As the Headteacher of a large primary school in the south of England, I am used to working long hours with a certain amount of stress and a lot of job satisfaction. Since the Covid pandemic, things have become increasingly challenging.
My day starts at 8am with sorting out staffing. Last week I had staff off every day, not because they had Covid, but because someone they were living with had symptoms so needed a test. This is where the problems begin. Staff were offered appointments in Scotland, Telford, Bristol, the Isle of Wight, Weymouth and Portsmouth. Staff sent hours on the website, applying as many as 9 times to try to get test, each time having to start again as the website kept crashing. This has been repeated for parents who are trying to gets tests for someone in their family so the children have to miss school until the parents manage to get a test. This is infuriating! I had staff off all week, unnecessarily because they couldn’t get a test. Every Head I spoke to had the same problem.

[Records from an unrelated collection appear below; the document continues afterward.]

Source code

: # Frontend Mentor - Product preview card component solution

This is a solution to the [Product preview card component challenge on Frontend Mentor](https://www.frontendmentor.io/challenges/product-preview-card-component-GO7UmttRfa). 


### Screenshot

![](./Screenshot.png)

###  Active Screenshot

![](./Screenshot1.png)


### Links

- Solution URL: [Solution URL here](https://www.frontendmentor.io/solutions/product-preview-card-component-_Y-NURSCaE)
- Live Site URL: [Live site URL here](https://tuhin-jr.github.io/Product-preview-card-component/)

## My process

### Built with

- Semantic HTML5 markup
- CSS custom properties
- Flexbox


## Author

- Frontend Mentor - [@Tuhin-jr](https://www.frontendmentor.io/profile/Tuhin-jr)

We have been given 10 tests by the Government only to be used for families who cannot get to a test centre. These will go very quickly if things continue as they are. I drove round the local estate today and gave out three tests to families who have no transport and no way of driving to a test centre many miles away. Teacher cover is very difficult and will get very costly! This is just not good enough. To expect me to run a school when we just cannot get tests is impossible.
Once I have made sure there is a qualified adult in front of every class, I have to start the process of safely getting children into school. We start this process at 8.40am and it takes until 9.30am. Ensuring that 700 children and parents get into school safely is no mean feat! The first day of term was carnage as no one really knew where they were going or what was happening despite us sending videos to parents and preparing them in that best way that we could. The one-way system means there are queues everywhere and ensuring social distancing in the queues is virtually impossible, despite everyone trying very hard. Parents are not used to dropping their children and going straight away. This is challenging for some of them who are used to social contact in the school playground.
The children have been amazing and have settled back into school very well. Classrooms look very different with all of the tables facing the front and no book corner or soft furnishings. Things have improved as the week has progressed and we are all slowly getting used to the ‘new normal’.
At this point I have a couple of hours do all the other things that need doing eg visiting every class and connecting with children and adults, writing the School Improvement Plan, meeting staff and reviewing procedures, talking to parents, child protection work, reassuring staff who are understandably anxious, work on how to reduce our budget deficit when costs have gone up and income reduced due to covid, checking up on pupil attendance etc
Lunchtime begins at 11.45am and finishes at 1.15pm. Myself and my Deputies are needed to sterilise tables between year group bubble sittings as I have no extra staff available to do this and have no money to employ extra staff. Each year group has half an hour in the dinner hall and half an hour in their outside bubble space. We are lucky enough to have two halls and both are needed in order for us to keep the year group bubbles as separate as possible. If we have a positive case bubbles will have to go home, so we try to reduce contact between bubbles as much as possible.
I then have just over an hour to do some work before we have start dismissing the children from the school between 2.50pm and 3.30pm! This is tricky as we have to ensure all the children are dismissed safely and it is the second time in the day that parents have to queue! Again this has got quicker as the week has progressed.
At 3.30pm we have a daily briefing about what has worked well and what changes we need to make. I then meet with my staff or Senior Team. At 6pm I arrive home feeling very tired. I have a break for an hour or so and then answer the 100+emails I have received that day. By 9pm I am falling asleep on the sofa and stagger to bed to try and get enough energy to do it all again tomorrow!